──────── Records shown

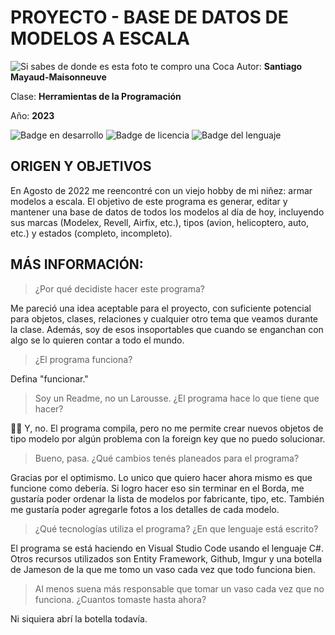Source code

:# PROYECTO - BASE DE DATOS DE MODELOS A ESCALA

![Si sabes de donde es esta foto te compro una Coca](https://i.imgur.com/7ymVG6Z.png)
Autor: **Santiago Mayaud-Maisonneuve**

Clase: **Herramientas de la Programación**

Año: **2023**

![Badge en desarrollo](https://img.shields.io/badge/ESTADO-en%20desarrollo-yellow) ![Badge de licencia](https://img.shields.io/badge/LICENCIA-open-blue) ![Badge del lenguaje](https://img.shields.io/badge/LENGUAJE-C%23-green)

## ORIGEN Y OBJETIVOS

En Agosto de 2022 me reencontré con un viejo hobby de mi niñez: armar modelos a escala. El objetivo de este programa es generar, editar y mantener una base de datos de todos los modelos al día de hoy, incluyendo sus marcas (Modelex, Revell, Airfix, etc.), tipos (avion, helicoptero, auto, etc.) y estados (completo, incompleto).

## MÁS INFORMACIÓN:

> ¿Por qué decidiste hacer este programa?

Me pareció una idea aceptable para el proyecto, con suficiente potencial para objetos, clases, relaciones y cualquier otro tema que veamos durante la clase. Además, soy de esos insoportables que cuando se enganchan con algo se lo quieren contar a todo el mundo.

> ¿El programa funciona?

Defina "funcionar."

> Soy un Readme, no un Larousse. ¿El programa hace lo que tiene que hacer?

🤷‍♂️ Y, no. El programa compila, pero no me permite crear nuevos objetos de tipo modelo por algún problema con la foreign key que no puedo solucionar.

> Bueno, pasa. ¿Qué cambios tenés planeados para el programa?

Gracias por el optimismo. Lo unico que quiero hacer ahora mismo es que funcione como debería. Si logro hacer eso sin terminar en el Borda, me gustaría poder ordenar la lista de modelos por fabricante, tipo, etc. También me gustaría poder agregarle fotos a los detalles de cada modelo.

> ¿Qué tecnologías utiliza el programa? ¿En que lenguaje está escrito?

El programa se está haciendo en Visual Studio Code usando el lenguaje C#. Otros recursos utilizados son Entity Framework, Github, Imgur y una botella de Jameson de la que me tomo un vaso cada vez que todo funciona bien.

> Al menos suena más responsable que tomar un vaso cada vez que no funciona. ¿Cuantos tomaste hasta ahora?

Ni siquiera abrí la botella todavía.
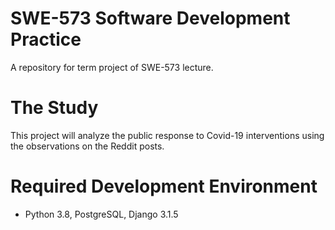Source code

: # SWE-573 Software Development Practice
A repository for term project of SWE-573 lecture.

# The Study
This project will analyze the public response to Covid-19 interventions using the observations on the Reddit posts.

# Required Development Environment
* Python 3.8, PostgreSQL, Django 3.1.5
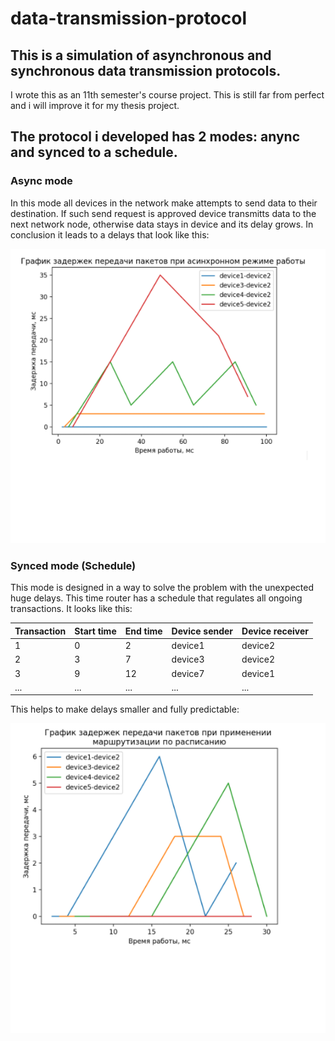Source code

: # data-transmission-protocol
## This is a simulation of asynchronous and synchronous data transmission protocols.
I wrote this as an 11th semester's course project. This is still far from perfect and i will improve it for my thesis project.


## The protocol i developed has 2 modes: anync and synced to a schedule.

### Async mode
In this mode all devices in the network make attempts to send data to their destination. If such send request is approved device transmitts data to the next network node, otherwise data stays in device and its delay grows. In conclusion it leads to a delays that look like this:

![async delays](graphs/async.png)

### Synced mode (Schedule)

This mode is designed in a way to solve the problem with the unexpected huge delays. This time router has a schedule that regulates all ongoing transactions. It looks like this:

| Transaction   | Start time | End time | Device sender | Device receiver |  
 ---            | ---        | ---      | ---           |---              |
| 1             | 0          | 2        | device1       | device2         |
| 2             | 3          | 7        | device3       | device2         |
| 3             | 9          | 12       | device7       | device1         |
| ...           | ...        | ...      | ...           | ...             |

This helps to make delays smaller and fully predictable:

![synced delays](graphs/sync.png)
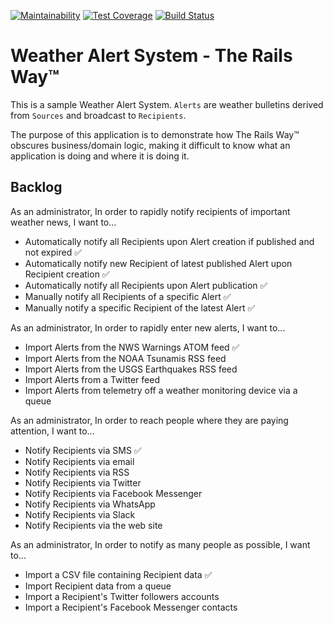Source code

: [![Maintainability](https://api.codeclimate.com/v1/badges/0a5e9939cb8c216913e9/maintainability)](https://codeclimate.com/github/aridlehoover/was-rails/maintainability) [![Test Coverage](https://api.codeclimate.com/v1/badges/0a5e9939cb8c216913e9/test_coverage)](https://codeclimate.com/github/aridlehoover/was-rails/test_coverage) [![Build Status](https://travis-ci.com/aridlehoover/was-rails.svg?branch=master)](https://travis-ci.com/aridlehoover/was-rails)

# Weather Alert System - The Rails Way™

This is a sample Weather Alert System. `Alerts` are weather bulletins
derived from `Sources` and broadcast to `Recipients`.

The purpose of this application is to demonstrate how The Rails Way™
obscures business/domain logic, making it difficult to know what an
application is doing and where it is doing it.

## Backlog

As an administrator,
In order to rapidly notify recipients of important weather news,
I want to...

* Automatically notify all Recipients upon Alert creation if published and not expired ✅
* Automatically notify new Recipient of latest published Alert upon Recipient creation ✅
* Automatically notify all Recipients upon Alert publication ✅
* Manually notify all Recipients of a specific Alert ✅
* Manually notify a specific Recipient of the latest Alert ✅

As an administrator,
In order to rapidly enter new alerts,
I want to...

* Import Alerts from the NWS Warnings ATOM feed ✅
* Import Alerts from the NOAA Tsunamis RSS feed
* Import Alerts from the USGS Earthquakes RSS feed
* Import Alerts from a Twitter feed
* Import Alerts from telemetry off a weather monitoring device via a queue

As an administrator,
In order to reach people where they are paying attention,
I want to...

* Notify Recipients via SMS ✅
* Notify Recipients via email
* Notify Recipients via RSS
* Notify Recipients via Twitter
* Notify Recipients via Facebook Messenger
* Notify Recipients via WhatsApp
* Notify Recipients via Slack
* Notify Recipients via the web site

As an administrator,
In order to notify as many people as possible,
I want to...

* Import a CSV file containing Recipient data ✅
* Import Recipient data from a queue
* Import a Recipient's Twitter followers accounts
* Import a Recipient's Facebook Messenger contacts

────────────────

--- Problem to solve ---
Please write out, exactly as they appear, the line that contains "Recipients via WhatsApp" and every line after it up to the end of the entries above, and no others.

--- Response box ---
* Notify Recipients via WhatsApp
* Notify Recipients via Slack
* Notify Recipients via the web site

As an administrator,
In order to notify as many people as possible,
I want to...

* Import a CSV file containing Recipient data ✅
* Import Recipient data from a queue
* Import a Recipient's Twitter followers accounts
* Import a Recipient's Facebook Messenger contacts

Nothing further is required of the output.